2. Two-Stage Estimation:
   • Stage 1 (Timing & Phase): The system estimates integer and fractional timing offsets ($\tau_m$) and phase offsets ($\phi_m$) using a matched-filter approach with a fractional-delay hypothesis. A fractional-delay FIR filter ($d_m[n]$) is constructed to correct these.
   • Stage 2 (Gain Curve Equalization): After correcting timing/phase, the remaining frequency-selective gain mismatch is addressed. A regularized least-squares problem is solved to design an FIR equalizer ($q_m[n]$) that flattens the frequency response.
3. Final Filter: The total compensation filter is $f_m[n] = q_m[n] * d_m[n]$. This filter is applied in the time domain to align all channels to a common target response.

3. Key Contributions

1. Directionally Coupled Self-Calibration Board: A novel PCB design that uses a Wilkinson divider and directional couplers with length-matched lines to ensure the calibration signal distribution is uniform, isolating RF chain errors.
2. Lightweight Two-Stage Algorithm: A computationally efficient procedure that separates timing/phase correction from frequency-selective gain equalization. This approach is more accurate than direct one-stage FIR equalization, especially with limited filter taps.
3. Experimental Validation on DoD Band: Implementation and testing on a custom SDR platform operating in the 3.0–3.5 GHz band, demonstrating practical viability for military and spectrum-sharing applications.
4. Open-Source Hardware/Software: The hardware design and software implementation are open-sourced, facilitating further research.

4. Results

The authors validated the system through both simulations and physical experiments using an 8-element (simulation) and 7-element (experiment) array.

• Simulation Results:

  • Null Depth: Before calibration, the average nulling ratio was poor (7.63 dB).
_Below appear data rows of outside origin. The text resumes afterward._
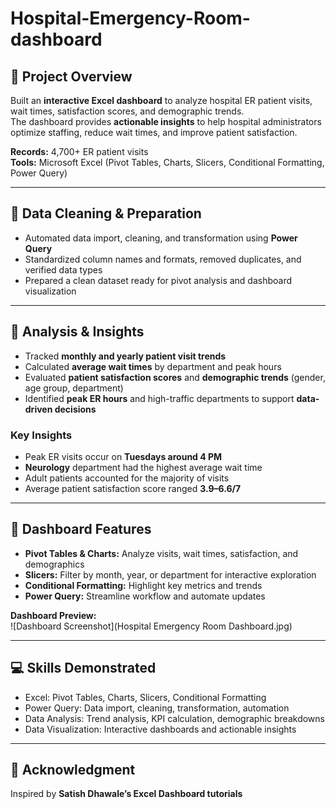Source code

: # Hospital-Emergency-Room-dashboard

## 📌 Project Overview
Built an **interactive Excel dashboard** to analyze hospital ER patient visits, wait times, satisfaction scores, and demographic trends.  
The dashboard provides **actionable insights** to help hospital administrators optimize staffing, reduce wait times, and improve patient satisfaction.

**Records:** 4,700+ ER patient visits  
**Tools:** Microsoft Excel (Pivot Tables, Charts, Slicers, Conditional Formatting, Power Query)

---

## 🔹 Data Cleaning & Preparation
- Automated data import, cleaning, and transformation using **Power Query**  
- Standardized column names and formats, removed duplicates, and verified data types  
- Prepared a clean dataset ready for pivot analysis and dashboard visualization

---

## 🔹 Analysis & Insights
- Tracked **monthly and yearly patient visit trends**  
- Calculated **average wait times** by department and peak hours  
- Evaluated **patient satisfaction scores** and **demographic trends** (gender, age group, department)  
- Identified **peak ER hours** and high-traffic departments to support **data-driven decisions**

### Key Insights
- Peak ER visits occur on **Tuesdays around 4 PM**  
- **Neurology** department had the highest average wait time  
- Adult patients accounted for the majority of visits  
- Average patient satisfaction score ranged **3.9–6.6/7**

---

## 🔹 Dashboard Features
- **Pivot Tables & Charts:** Analyze visits, wait times, satisfaction, and demographics  
- **Slicers:** Filter by month, year, or department for interactive exploration  
- **Conditional Formatting:** Highlight key metrics and trends  
- **Power Query:** Streamline workflow and automate updates  

**Dashboard Preview:**  
![Dashboard Screenshot](Hospital Emergency Room Dashboard.jpg)


---

## 💻 Skills Demonstrated
- Excel: Pivot Tables, Charts, Slicers, Conditional Formatting  
- Power Query: Data import, cleaning, transformation, automation  
- Data Analysis: Trend analysis, KPI calculation, demographic breakdowns  
- Data Visualization: Interactive dashboards and actionable insights

---

## 🙌 Acknowledgment
Inspired by **Satish Dhawale’s Excel Dashboard tutorials**
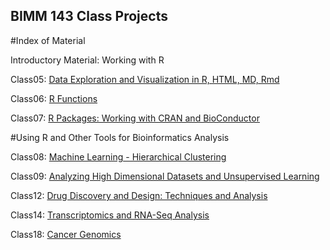 ## BIMM 143 Class Projects
#Index of Material

Introductory Material: Working with R

Class05: [Data Exploration and Visualization in R, HTML, MD, Rmd](https://github.com/shreyasunkara/BIMM143/blob/master/Class5.R)

Class06: [R Functions](https://github.com/shreyasunkara/BIMM143/blob/master/Class6Markdown.Rmd)

Class07: [R Packages: Working with CRAN and BioConductor](https://github.com/shreyasunkara/BIMM143/blob/master/Class7.Rmd)

#Using R and Other Tools for Bioinformatics Analysis

Class08: [Machine Learning - Hierarchical Clustering](https://github.com/shreyasunkara/BIMM143/blob/master/Class8.Rmd)

Class09: [Analyzing High Dimensional Datasets and Unsupervised Learning](https://github.com/shreyasunkara/BIMM143/blob/master/class09.Rmd)

Class12: [Drug Discovery and Design: Techniques and Analysis](https://github.com/shreyasunkara/BIMM143/blob/master/Class12.Rmd)

Class14: [Transcriptomics and RNA-Seq Analysis](https://github.com/shreyasunkara/BIMM143/blob/master/Class14.Rmd)

Class18: [Cancer Genomics](https://github.com/shreyasunkara/BIMM143/blob/master/Part1HandsOnWS.Rmd)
After two-stage calibration, it improved drastically to −35.08 dB.
  • Comparison: A direct one-stage FIR filter achieved only −11.49 dB, proving the superiority of the proposed two-stage approach.
  • Stability: Calibration reduced the standard deviation of the nulling ratio across frequency bins by approximately 40 dB, indicating highly consistent performance across the bandwidth.

• Experimental Results:

  • Null Depth: In the physical test, the average nulling ratio improved from −13.12 dB (pre-calibration) to −45.85 dB (post-calibration).
  • Beam Accuracy: Pre-calibration beams were inaccurate and unstable (std dev: −13.89 dB). Post-calibration beams showed accurate steering and deep, stable nulls (std dev: −50.33 dB).
  • Robustness: The system successfully compensated for hardware impairments without external instruments, achieving deep nulls suitable for anti-jamming scenarios.

5. Significance

This work addresses a critical bottleneck in deploying advanced beamforming arrays for spectrum sharing, anti-jamming, and covert communications.

• Accessibility: By removing the dependency on expensive laboratory equipment (VNAs) and complex external synchronization, it makes high-fidelity array calibration accessible for field-deployable SDRs.
• Performance: It demonstrates that deep nulls (essential for rejecting strong interferers in congested bands) are achievable even with imperfect hardware, provided a robust self-calibration loop is used.
• Scalability: The approach is tailored for distributed systems and Time-Division Duplexing (TDD) systems where reciprocity-based beamforming relies on precise channel calibration.

In summary, the paper presents a complete solution—from custom PCB design to algorithmic compensation—that enables SDRs to achieve high-fidelity null forming, a capability previously difficult to attain outside of controlled laboratory environments.